[Stored items]

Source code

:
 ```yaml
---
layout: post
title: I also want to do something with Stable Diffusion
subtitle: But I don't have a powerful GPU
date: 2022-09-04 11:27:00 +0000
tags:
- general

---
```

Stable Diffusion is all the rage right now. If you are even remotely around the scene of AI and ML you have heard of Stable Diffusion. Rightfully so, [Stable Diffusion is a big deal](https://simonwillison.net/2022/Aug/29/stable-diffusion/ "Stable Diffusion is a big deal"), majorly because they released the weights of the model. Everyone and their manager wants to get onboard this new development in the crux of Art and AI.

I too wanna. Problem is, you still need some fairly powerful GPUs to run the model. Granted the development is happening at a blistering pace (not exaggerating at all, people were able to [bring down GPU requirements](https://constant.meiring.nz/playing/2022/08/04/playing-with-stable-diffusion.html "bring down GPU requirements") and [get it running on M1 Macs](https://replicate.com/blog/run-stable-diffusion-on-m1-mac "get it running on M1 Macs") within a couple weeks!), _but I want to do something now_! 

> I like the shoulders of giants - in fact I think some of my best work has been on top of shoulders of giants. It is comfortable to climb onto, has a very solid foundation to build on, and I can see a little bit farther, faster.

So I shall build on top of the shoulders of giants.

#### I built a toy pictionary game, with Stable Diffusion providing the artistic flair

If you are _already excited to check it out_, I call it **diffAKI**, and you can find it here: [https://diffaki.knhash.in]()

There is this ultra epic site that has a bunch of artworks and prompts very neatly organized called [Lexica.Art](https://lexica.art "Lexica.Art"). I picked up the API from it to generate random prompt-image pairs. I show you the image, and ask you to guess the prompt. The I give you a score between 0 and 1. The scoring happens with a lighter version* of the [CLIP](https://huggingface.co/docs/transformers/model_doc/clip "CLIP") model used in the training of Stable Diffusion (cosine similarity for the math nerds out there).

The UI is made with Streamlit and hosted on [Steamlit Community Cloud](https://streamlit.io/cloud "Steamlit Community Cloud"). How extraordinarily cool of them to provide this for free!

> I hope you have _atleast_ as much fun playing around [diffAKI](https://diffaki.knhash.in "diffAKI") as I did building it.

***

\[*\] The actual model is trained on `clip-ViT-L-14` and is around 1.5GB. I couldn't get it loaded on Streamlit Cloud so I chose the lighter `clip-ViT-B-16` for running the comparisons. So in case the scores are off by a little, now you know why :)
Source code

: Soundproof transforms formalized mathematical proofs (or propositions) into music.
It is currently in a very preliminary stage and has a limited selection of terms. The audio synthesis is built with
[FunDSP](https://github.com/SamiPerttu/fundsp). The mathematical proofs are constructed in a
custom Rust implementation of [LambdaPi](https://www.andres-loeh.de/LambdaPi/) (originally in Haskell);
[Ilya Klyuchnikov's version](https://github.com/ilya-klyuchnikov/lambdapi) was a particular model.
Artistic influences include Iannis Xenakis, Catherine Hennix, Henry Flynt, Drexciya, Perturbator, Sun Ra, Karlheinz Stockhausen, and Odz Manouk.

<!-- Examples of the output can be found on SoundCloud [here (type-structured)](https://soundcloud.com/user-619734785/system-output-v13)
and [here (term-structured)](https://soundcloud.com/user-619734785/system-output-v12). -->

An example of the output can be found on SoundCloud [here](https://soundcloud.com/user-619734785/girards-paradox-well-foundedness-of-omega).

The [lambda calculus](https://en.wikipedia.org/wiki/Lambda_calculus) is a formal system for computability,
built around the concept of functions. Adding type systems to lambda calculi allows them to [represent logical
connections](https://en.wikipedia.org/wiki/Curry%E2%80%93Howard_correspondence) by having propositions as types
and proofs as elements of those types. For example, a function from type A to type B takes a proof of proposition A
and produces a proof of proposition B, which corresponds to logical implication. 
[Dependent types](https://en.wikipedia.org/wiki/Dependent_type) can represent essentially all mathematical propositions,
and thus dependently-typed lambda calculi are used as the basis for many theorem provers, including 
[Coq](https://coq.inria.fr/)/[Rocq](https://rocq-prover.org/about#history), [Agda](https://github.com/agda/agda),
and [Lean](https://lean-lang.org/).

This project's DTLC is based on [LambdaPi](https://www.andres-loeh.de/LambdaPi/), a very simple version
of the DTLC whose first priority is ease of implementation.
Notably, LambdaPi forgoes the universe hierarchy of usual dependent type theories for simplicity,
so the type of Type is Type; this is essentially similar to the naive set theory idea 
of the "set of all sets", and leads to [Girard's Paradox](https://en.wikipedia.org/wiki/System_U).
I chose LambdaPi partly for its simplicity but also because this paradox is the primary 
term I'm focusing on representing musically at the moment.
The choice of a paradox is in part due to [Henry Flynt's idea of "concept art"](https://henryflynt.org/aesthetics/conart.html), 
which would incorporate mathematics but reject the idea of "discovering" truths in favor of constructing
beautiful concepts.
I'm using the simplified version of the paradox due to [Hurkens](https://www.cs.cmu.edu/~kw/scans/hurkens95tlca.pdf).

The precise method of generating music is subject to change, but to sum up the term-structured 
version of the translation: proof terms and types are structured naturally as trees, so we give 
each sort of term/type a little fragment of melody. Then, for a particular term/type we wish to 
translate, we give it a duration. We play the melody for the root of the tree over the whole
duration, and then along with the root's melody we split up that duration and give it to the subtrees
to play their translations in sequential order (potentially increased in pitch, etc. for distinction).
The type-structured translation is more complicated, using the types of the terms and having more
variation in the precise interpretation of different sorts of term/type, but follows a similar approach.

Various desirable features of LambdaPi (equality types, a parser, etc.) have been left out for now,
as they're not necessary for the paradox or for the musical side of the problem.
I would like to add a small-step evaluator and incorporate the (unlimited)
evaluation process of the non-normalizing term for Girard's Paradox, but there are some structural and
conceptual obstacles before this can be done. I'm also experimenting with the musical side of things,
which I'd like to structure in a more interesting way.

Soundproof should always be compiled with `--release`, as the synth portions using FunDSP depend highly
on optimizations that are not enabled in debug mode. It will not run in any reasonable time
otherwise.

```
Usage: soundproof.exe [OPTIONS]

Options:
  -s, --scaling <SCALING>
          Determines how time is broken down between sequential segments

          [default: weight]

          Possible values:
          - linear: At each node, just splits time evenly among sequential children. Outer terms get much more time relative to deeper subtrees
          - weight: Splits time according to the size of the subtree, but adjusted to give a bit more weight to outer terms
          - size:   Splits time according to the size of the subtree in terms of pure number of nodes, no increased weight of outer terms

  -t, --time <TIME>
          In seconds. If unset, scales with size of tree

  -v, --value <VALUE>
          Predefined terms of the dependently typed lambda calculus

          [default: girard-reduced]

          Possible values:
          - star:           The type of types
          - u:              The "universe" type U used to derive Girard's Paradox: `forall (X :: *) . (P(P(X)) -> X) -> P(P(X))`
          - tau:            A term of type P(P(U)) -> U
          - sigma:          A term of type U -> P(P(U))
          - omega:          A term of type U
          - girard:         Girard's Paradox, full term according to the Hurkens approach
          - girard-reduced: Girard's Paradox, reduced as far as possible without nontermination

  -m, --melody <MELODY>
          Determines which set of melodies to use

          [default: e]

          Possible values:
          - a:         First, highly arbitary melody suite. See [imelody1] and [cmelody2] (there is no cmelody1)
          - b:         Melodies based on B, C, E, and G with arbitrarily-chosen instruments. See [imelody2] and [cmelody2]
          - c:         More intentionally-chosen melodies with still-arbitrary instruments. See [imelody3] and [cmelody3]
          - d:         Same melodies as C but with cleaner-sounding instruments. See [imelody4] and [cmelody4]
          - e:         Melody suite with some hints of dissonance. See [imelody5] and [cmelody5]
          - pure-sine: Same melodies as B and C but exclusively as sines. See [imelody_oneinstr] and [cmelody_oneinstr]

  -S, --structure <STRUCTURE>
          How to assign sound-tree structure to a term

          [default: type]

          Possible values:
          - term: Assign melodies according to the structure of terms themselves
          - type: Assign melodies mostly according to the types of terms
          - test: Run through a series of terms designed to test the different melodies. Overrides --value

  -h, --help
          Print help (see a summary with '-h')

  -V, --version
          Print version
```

...

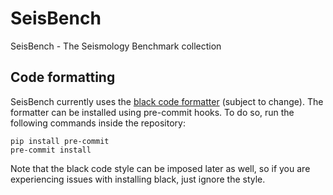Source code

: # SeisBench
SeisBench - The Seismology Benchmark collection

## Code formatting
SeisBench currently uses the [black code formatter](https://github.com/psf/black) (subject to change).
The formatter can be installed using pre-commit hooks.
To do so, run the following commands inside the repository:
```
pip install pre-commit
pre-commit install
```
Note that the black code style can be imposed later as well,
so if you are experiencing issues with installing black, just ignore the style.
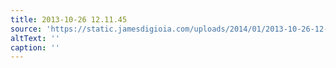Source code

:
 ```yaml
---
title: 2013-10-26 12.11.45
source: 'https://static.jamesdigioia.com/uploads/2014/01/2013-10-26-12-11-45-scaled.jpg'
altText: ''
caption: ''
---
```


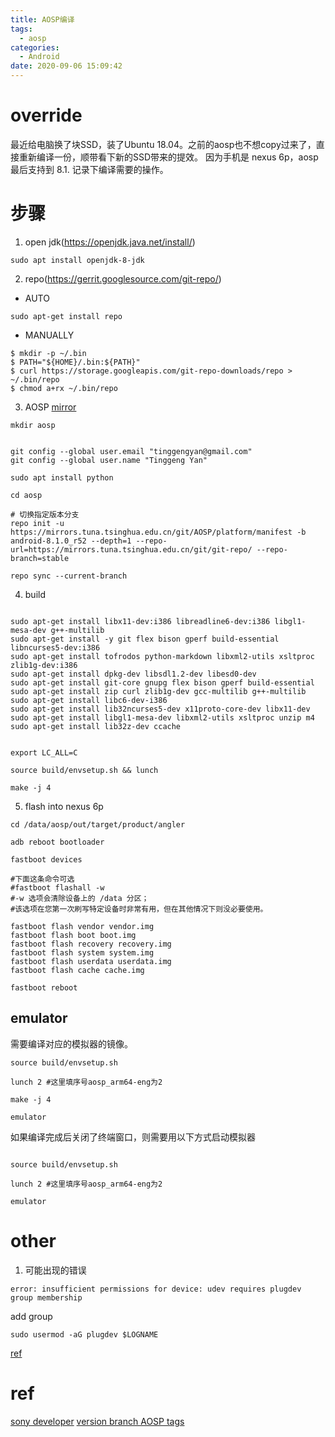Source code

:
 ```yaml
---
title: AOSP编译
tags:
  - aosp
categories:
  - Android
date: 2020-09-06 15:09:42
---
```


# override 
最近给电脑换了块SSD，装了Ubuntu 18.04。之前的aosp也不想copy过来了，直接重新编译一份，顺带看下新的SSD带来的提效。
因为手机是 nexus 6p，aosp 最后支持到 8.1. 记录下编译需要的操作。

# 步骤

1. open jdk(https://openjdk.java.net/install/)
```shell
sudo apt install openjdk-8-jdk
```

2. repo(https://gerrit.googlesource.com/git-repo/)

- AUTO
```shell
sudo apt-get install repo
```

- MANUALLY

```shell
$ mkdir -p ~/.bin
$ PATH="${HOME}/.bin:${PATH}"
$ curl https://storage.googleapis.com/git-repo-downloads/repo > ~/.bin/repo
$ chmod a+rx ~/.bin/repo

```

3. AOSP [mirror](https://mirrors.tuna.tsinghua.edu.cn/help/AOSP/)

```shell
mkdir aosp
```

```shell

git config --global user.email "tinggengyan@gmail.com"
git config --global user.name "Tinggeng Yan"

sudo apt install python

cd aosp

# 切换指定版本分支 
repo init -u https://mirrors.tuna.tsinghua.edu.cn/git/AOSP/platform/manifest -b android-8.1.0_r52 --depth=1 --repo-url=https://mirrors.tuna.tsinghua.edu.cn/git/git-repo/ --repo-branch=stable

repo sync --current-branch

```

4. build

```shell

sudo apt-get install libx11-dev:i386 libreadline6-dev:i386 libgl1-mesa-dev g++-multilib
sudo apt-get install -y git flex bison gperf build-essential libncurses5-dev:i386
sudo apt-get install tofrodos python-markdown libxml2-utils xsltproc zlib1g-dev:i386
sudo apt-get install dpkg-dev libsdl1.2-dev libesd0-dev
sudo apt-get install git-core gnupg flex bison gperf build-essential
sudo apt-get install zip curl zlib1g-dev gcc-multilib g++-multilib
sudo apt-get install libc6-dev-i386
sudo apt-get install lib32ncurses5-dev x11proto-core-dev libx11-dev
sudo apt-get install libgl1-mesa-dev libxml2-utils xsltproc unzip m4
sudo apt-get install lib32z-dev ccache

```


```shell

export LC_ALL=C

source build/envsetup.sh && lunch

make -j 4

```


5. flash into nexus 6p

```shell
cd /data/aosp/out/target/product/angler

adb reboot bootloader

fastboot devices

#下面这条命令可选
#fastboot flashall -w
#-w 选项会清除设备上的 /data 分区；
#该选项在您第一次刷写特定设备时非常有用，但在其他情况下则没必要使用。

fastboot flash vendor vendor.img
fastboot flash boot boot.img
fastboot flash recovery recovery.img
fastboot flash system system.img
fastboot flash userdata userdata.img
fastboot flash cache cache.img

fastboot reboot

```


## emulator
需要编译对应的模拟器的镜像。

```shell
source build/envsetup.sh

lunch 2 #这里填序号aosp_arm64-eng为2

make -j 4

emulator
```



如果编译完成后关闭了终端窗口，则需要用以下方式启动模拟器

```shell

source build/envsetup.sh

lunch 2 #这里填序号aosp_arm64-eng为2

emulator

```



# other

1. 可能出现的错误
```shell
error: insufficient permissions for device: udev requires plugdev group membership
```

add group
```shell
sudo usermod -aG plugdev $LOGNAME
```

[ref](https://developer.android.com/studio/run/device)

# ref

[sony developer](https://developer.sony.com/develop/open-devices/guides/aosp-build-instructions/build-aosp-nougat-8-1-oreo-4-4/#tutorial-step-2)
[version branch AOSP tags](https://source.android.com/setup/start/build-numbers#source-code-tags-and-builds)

**Problem statement**
Say how many lines of the records include the word "sequential", and give nothing but the number.

**Exercise result**
3